The paper Understanding and improving zeroth-order optimization methods on AI-driven molecule optimization by Lo and Chen describes the application of Zeroth Order (ZO) optimizers to the problem of exploring chemical space. In particular, they discuss the application of ZO Gradient descent (ZO-GD hereafter), ZO-signGD and ZO adaptive momentum (ZO-Adam) to the problem of Query Molecule Optimization (QMO). The author starts from the result of previous studies (particularly Hoffman et al.) and present the purpose of in depth tests of the three ZO methods to an extensive set of benchmarks from the Guacamol project.
In the Methods section the authors describe the nature of ZO methods and discuss their advantages/disadvantages with respect to other derivative free methods such as evolutionary algorithms and Bayes methods and summarize the basis of ZO estimators and optimizers and the general algorithm. They also discuss the application of ZO methods to a “shallow” (finding substantially new molecules) and a “deep” problem (improving an existing molecule for a given property) and a mixed approach which combines ZO and other optimization methods. Finally, in the results section they present the performance of ZO-GD, ZO-signGD and ZO-Adam in three Guacamol tasks: perindopril_mpo (varying the number of aromatics rings in perindopril keeping the properties), zaleplon_mpo (varying from the formula of zaleplon), and deco_hop (maximizing SMILES similarity under the constrain of forbidden SMARTS patterns).
Overall, the paper il well organized and the goals and means clearly explained. The subject is a perfect match for the Digital Discovery readership and I recommend it for publication in the journal if considering the following points:
1. The authors rightly address a limit of feasibility in their study i. e. the problem of obtaining a molecule which can be reasonably synthetized. I wonder if this problem can be addressed by some kind of heuristic or score and be introduced in the goal.
2. In an exploration of a random point in the chemical space, it is not possible to get stuck in a local neighbourhood since many moves from the start would fail to generate a stable structure.
3. In figure 1 it is not clear to me if it refers to any two random vector or it some sort of average? I would guess the second but I failed to find it in the text. More generally I think that in a study with just three figures it would be beneficial to use more extensive figure captions. I also do not clearly understand how much two vectors are enough to describe the landscape.
4. Figure two is perhaps the main result of the paper. However, it is very hard to read, with small symbols and not very sharp colours; it would also maybe improve it to add panels on the flat zones of the graphs, where the curves overlap. Why the used so few markers and on different abscissas. Getting to the point, the authors state that ZO-signGD outperforms the other methods but the difference does not seem that big in several cases; Id’ rather say that ZO-GZ tends to underperform with respect to the other methods as far as I can read the figure.
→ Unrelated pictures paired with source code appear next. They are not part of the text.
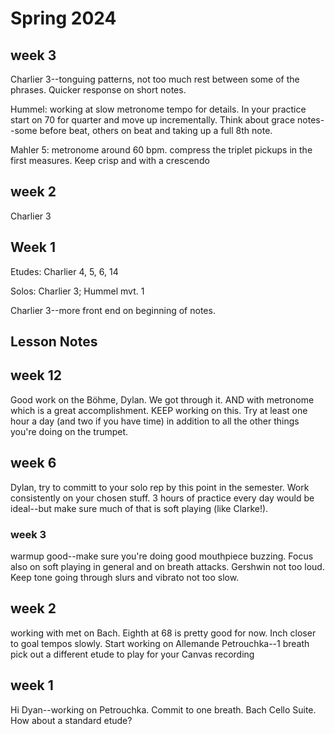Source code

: # **Spring 2024**

## week 3

Charlier 3--tonguing patterns, not too much rest between some of the phrases. Quicker response on short notes.&#x20;

Hummel: working at slow metronome tempo for details. In your practice start on 70 for quarter and move up incrementally. Think about grace notes--some before beat, others on beat and taking up a full 8th note.&#x20;



Mahler 5: metronome around 60 bpm. compress the triplet pickups in the first measures. Keep crisp and with a crescendo



## week 2

Charlier 3

## Week 1

Etudes: Charlier 4, 5, 6, 14

Solos: Charlier 3; Hummel mvt. 1

Charlier 3--more front end on beginning of notes.&#x20;

## Lesson Notes

## week 12

Good work on the Böhme, Dylan. We got through it. AND with metronome which is a great accomplishment. KEEP working on this. Try at least one hour a day (and two if you have time) in addition to all the other things you're doing on the trumpet.&#x20;

## week 6

Dylan, try to committ to your solo rep by this point in the semester. Work consistently on your chosen stuff. 3 hours of practice every day would be ideal--but make sure much of that is soft playing (like Clarke!).

### week 3

warmup good--make sure you're doing good mouthpiece buzzing. Focus also on soft playing in general and on breath attacks.
Gershwin not too loud. Keep tone going through slurs and vibrato not too slow.

## week 2

working with met on Bach. Eighth at 68 is pretty good for now. Inch closer to goal tempos slowly.
Start working on Allemande
Petrouchka--1 breath
pick out a different etude to play for your Canvas recording

## week 1

Hi Dyan--working on Petrouchka. Commit to one breath. Bach Cello Suite. How about a standard etude?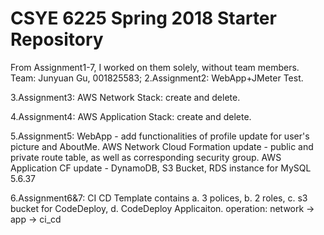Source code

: # CSYE 6225 Spring 2018 Starter Repository
From Assignment1-7, I worked on them solely, without team members.
Team: Junyuan Gu, 001825583;
2.Assignment2: WebApp+JMeter Test.

3.Assignment3: AWS Network Stack: create and delete.

4.Assignment4: AWS Application Stack: create and delete.

5.Assignment5: WebApp - add functionalities of profile update for user's picture and AboutMe.
			   AWS Network Cloud Formation update - public and private route table, as well as corresponding security group.
			   AWS Application CF update - DynamoDB, S3 Bucket, RDS instance for MySQL 5.6.37

6.Assignment6&7: CI CD Template contains a. 3 polices, b. 2 roles, c. s3 bucket for CodeDeploy, d. CodeDeploy Applicaiton.
	operation: network -> app -> ci_cd



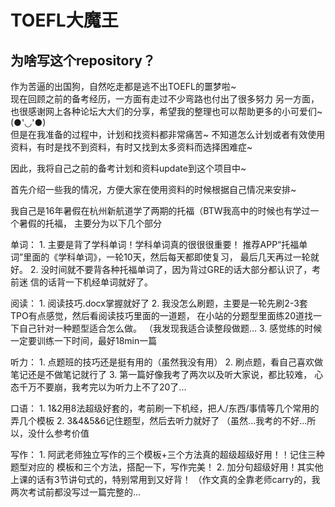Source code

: # TOEFL大魔王

## 为啥写这个repository？

作为苦逼的出国狗，自然吃走都是逃不出TOEFL的噩梦啦~    
现在回顾之前的备考经历，一方面有走过不少弯路也付出了很多努力
另一方面，也很感谢网上各种论坛大大们的分享，希望我的整理也可以帮助更多的小可爱们~(●'◡'●)   
但是在我准备的过程中，计划和找资料都非常痛苦~
不知道怎么计划或者有效使用资料，有时是找不到资料，有时又找到太多资料而选择困难症~  

因此，我将自己之前的备考计划和资料update到这个项目中~

首先介绍一些我的情况，方便大家在使用资料的时候根据自己情况来安排~  


我自己是16年暑假在杭州新航道学了两期的托福（BTW我高中的时候也有学过一个暑假的托福，
主要分为以下几个部分


单词：
	1. 主要是背了学科单词！学科单词真的很很很重要！
	   推荐APP“托福单词”里面的《学科单词》，一轮10天，然后每天都即使复习，
	   最后几天再过一轮就好。
	2. 没时间就不要背各种托福单词了，因为背过GRE的话大部分都认识了，考前迷
           信的话背一下机经单词就好了。

阅读：
	1. 阅读技巧.docx掌握就好了
	2. 我没怎么刷题，主要是一轮先刷2-3套TPO有点感觉，然后看阅读技巧里面的一道题，
	   在小站的分题型里面练20道找一下自己针对一种题型适合怎么做。
	   （我发现我适合读整段做题...
	3. 感觉练的时候一定要训练一下时间，最好18min一篇

听力：
	1. 点题班的技巧还是挺有用的（虽然我没有用）
	2. 刷点题，看自己喜欢做笔记还是不做笔记就行了
	3. 第一篇好像我考了两次以及听大家说，都比较难，
	   心态千万不要崩，我考完以为听力上不了20了...

口语：
	1. 1&2用8法超级好套的，考前刷一下机经，把人/东西/事情等几个常用的弄几个模板
	2. 3&4&5&6记住题型，然后去听力就好了
	（虽然...我考的不好...所以，没什么参考价值

写作：
	1. 阿武老师独立写作的三个模板+三个方法真的超级超级好用！！记住三种题型对应的
	   模板和三个方法，搭配一下，写作完美！
	2. 加分句超级好用！其实他上课的话有3节讲句式的，特别常用到又好背！
	（作文真的全靠老师carry的，我两次考试前都没写过一篇完整的...
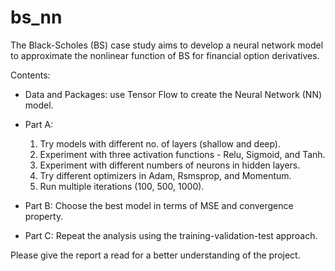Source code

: # bs_nn
The Black-Scholes (BS) case study aims to develop a neural network model to approximate the nonlinear function of BS for financial option derivatives.

Contents:
- Data and Packages: use Tensor Flow to create the Neural Network (NN) model.
- Part A:
  1. Try models with different no. of layers (shallow and deep).
  2. Experiment with three activation functions - Relu, Sigmoid, and Tanh.
  3. Experiment with different numbers of neurons in hidden layers.
  4. Try different optimizers in Adam, Rsmsprop, and Momentum.
  5. Run multiple iterations (100, 500, 1000).

- Part B: Choose the best model in terms of MSE and convergence property.
- Part C: Repeat the analysis using the training-validation-test approach.

Please give the report a read for a better understanding of the project. 

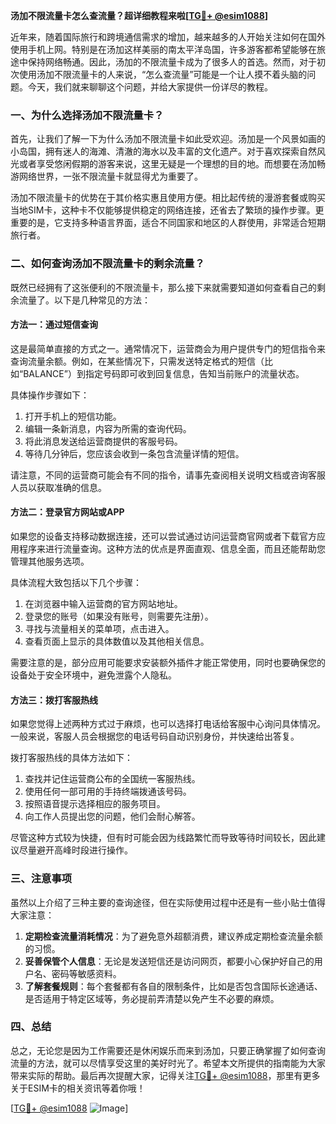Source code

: **汤加不限流量卡怎么查流量？超详细教程来啦[[TG💪+ @esim1088](https://t.me/s/esim1088)]**

近年来，随着国际旅行和跨境通信需求的增加，越来越多的人开始关注如何在国外使用手机上网。特别是在汤加这样美丽的南太平洋岛国，许多游客都希望能够在旅途中保持网络畅通。因此，汤加的不限流量卡成为了很多人的首选。然而，对于初次使用汤加不限流量卡的人来说，“怎么查流量”可能是一个让人摸不着头脑的问题。今天，我们就来聊聊这个问题，并给大家提供一份详尽的教程。

### 一、为什么选择汤加不限流量卡？

首先，让我们了解一下为什么汤加不限流量卡如此受欢迎。汤加是一个风景如画的小岛国，拥有迷人的海滩、清澈的海水以及丰富的文化遗产。对于喜欢探索自然风光或者享受悠闲假期的游客来说，这里无疑是一个理想的目的地。而想要在汤加畅游网络世界，一张不限流量卡就显得尤为重要了。

汤加不限流量卡的优势在于其价格实惠且使用方便。相比起传统的漫游套餐或购买当地SIM卡，这种卡不仅能够提供稳定的网络连接，还省去了繁琐的操作步骤。更重要的是，它支持多种语言界面，适合不同国家和地区的人群使用，非常适合短期旅行者。

### 二、如何查询汤加不限流量卡的剩余流量？

既然已经拥有了这张便利的不限流量卡，那么接下来就需要知道如何查看自己的剩余流量了。以下是几种常见的方法：

#### 方法一：通过短信查询

这是最简单直接的方式之一。通常情况下，运营商会为用户提供专门的短信指令来查询流量余额。例如，在某些情况下，只需发送特定格式的短信（比如“BALANCE”）到指定号码即可收到回复信息，告知当前账户的流量状态。

具体操作步骤如下：
1. 打开手机上的短信功能。
2. 编辑一条新消息，内容为所需的查询代码。
3. 将此消息发送给运营商提供的客服号码。
4. 等待几分钟后，您应该会收到一条包含流量详情的短信。

请注意，不同的运营商可能会有不同的指令，请事先查阅相关说明文档或咨询客服人员以获取准确的信息。

#### 方法二：登录官方网站或APP

如果您的设备支持移动数据连接，还可以尝试通过访问运营商官网或者下载官方应用程序来进行流量查询。这种方法的优点是界面直观、信息全面，而且还能帮助您管理其他服务选项。

具体流程大致包括以下几个步骤：
1. 在浏览器中输入运营商的官方网站地址。
2. 登录您的账号（如果没有账号，则需要先注册）。
3. 寻找与流量相关的菜单项，点击进入。
4. 查看页面上显示的具体数值以及其他相关信息。

需要注意的是，部分应用可能要求安装额外插件才能正常使用，同时也要确保您的设备处于安全环境中，避免泄露个人隐私。

#### 方法三：拨打客服热线

如果您觉得上述两种方式过于麻烦，也可以选择打电话给客服中心询问具体情况。一般来说，客服人员会根据您的电话号码自动识别身份，并快速给出答复。

拨打客服热线的具体方法如下：
1. 查找并记住运营商公布的全国统一客服热线。
2. 使用任何一部可用的手持终端拨通该号码。
3. 按照语音提示选择相应的服务项目。
4. 向工作人员提出您的问题，他们会耐心解答。

尽管这种方式较为快捷，但有时可能会因为线路繁忙而导致等待时间较长，因此建议尽量避开高峰时段进行操作。

### 三、注意事项

虽然以上介绍了三种主要的查询途径，但在实际使用过程中还是有一些小贴士值得大家注意：

1. **定期检查流量消耗情况**：为了避免意外超额消费，建议养成定期检查流量余额的习惯。
2. **妥善保管个人信息**：无论是发送短信还是访问网页，都要小心保护好自己的用户名、密码等敏感资料。
3. **了解套餐规则**：每个套餐都有各自的限制条件，比如是否包含国际长途通话、是否适用于特定区域等，务必提前弄清楚以免产生不必要的麻烦。

### 四、总结

总之，无论您是因为工作需要还是休闲娱乐而来到汤加，只要正确掌握了如何查询流量的方法，就可以尽情享受这里的美好时光了。希望本文所提供的指南能为大家带来实际的帮助。最后再次提醒大家，记得关注[TG💪+ @esim1088](https://t.me/s/esim1088)，那里有更多关于ESIM卡的相关资讯等着你哦！

[[TG💪+ @esim1088](https://t.me/s/esim1088) ![Image](https://i.postimg.cc/4NQfJmqS/Snipaste-2025-05-13-00-14-12.png)]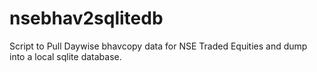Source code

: nsebhav2sqlitedb
================

Script to Pull Daywise bhavcopy data for NSE Traded Equities and dump into a local sqlite database.
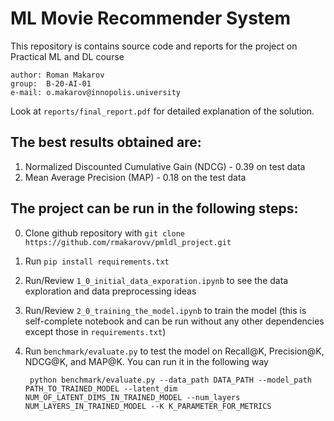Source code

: # ML Movie Recommender System

This repository is contains source code and reports for the project on Practical ML and DL course

	author: Roman Makarov
	group:  B-20-AI-01
	e-mail: o.makarov@innopolis.university

Look at `reports/final_report.pdf` for detailed explanation of the solution.

## The best results obtained are:
1. Normalized Discounted Cumulative Gain (NDCG) - 0.39 on test data
2. Mean Average Precision (MAP) - 0.18 on the test data

## The project can be run in the following steps:

0. Clone github repository with `git clone https://github.com/rmakarovv/pmldl_project.git`
1. Run `pip install requirements.txt`
2. Run/Review `1_0_initial_data_exporation.ipynb` to see the data exploration and data preprocessing ideas
3. Run/Review `2_0_training_the_model.ipynb` to train the model (this is self-complete notebook and can be run without any other dependencies except those in `requirements.txt`)
4. Run `benchmark/evaluate.py` to test the model on Recall@K, Precision@K, NDCG@K, and MAP@K. You can run it in the following way 
        
        python benchmark/evaluate.py --data_path DATA_PATH --model_path PATH_TO_TRAINED_MODEL --latent_dim NUM_OF_LATENT_DIMS_IN_TRAINED_MODEL --num_layers NUM_LAYERS_IN_TRAINED_MODEL --K K_PARAMETER_FOR_METRICS
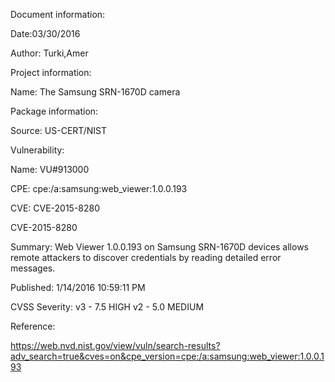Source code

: 
Document information:

Date:03/30/2016

Author: Turki,Amer

Project information: 

Name: The Samsung SRN-1670D camera 

Package information:

Source: US-CERT/NIST

Vulnerability:

Name:   VU#913000

CPE: cpe:/a:samsung:web_viewer:1.0.0.193

CVE: CVE-2015-8280

CVE-2015-8280

Summary: Web Viewer 1.0.0.193 on Samsung SRN-1670D devices allows remote attackers to discover credentials by reading detailed error messages.

Published: 1/14/2016 10:59:11 PM

CVSS Severity: v3 - 7.5 HIGH      v2 - 5.0 MEDIUM

Reference:

 https://web.nvd.nist.gov/view/vuln/search-results?adv_search=true&cves=on&cpe_version=cpe:/a:samsung:web_viewer:1.0.0.193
Also (and this is one of the main weaknesses of the study) since this one of the two results of the study it should be discussed more quantitatively and on a more extensive set of tests; or at least they should the discuss the validity of three tests and the related computational effort. Along the same lines, the authors should also discuss how and why the determined the number of iterations.
5. Figure 3 presents the performance of baseline methods on their own and combined with ZO methods. First of all, I would like a comment on the flat orange “gbpo” line in the second panel. Second if the results are not fully conclusive, as the authors themselves state, why do not complete the study with some other conclusion. It’s a bit odd to conclude a manuscript with an uncertain message even if the idea of hybrid methods looks quite sensible.
6. The authors should stress the nature of each test with the respect to the two categories of problems

Reviewer 2

This paper builds on earlier work of one of the authors, cited as reference 8, on the optimization of molecular structures with respect to some molecular property. The difficulty of doing this clearly depends on the property of interest. The discussion refers to activity cliffs, infrequent optima and large and flat unfavourable regions of chemical space from "a black box oracle returning a scalar corresponding to a molecular property of interest".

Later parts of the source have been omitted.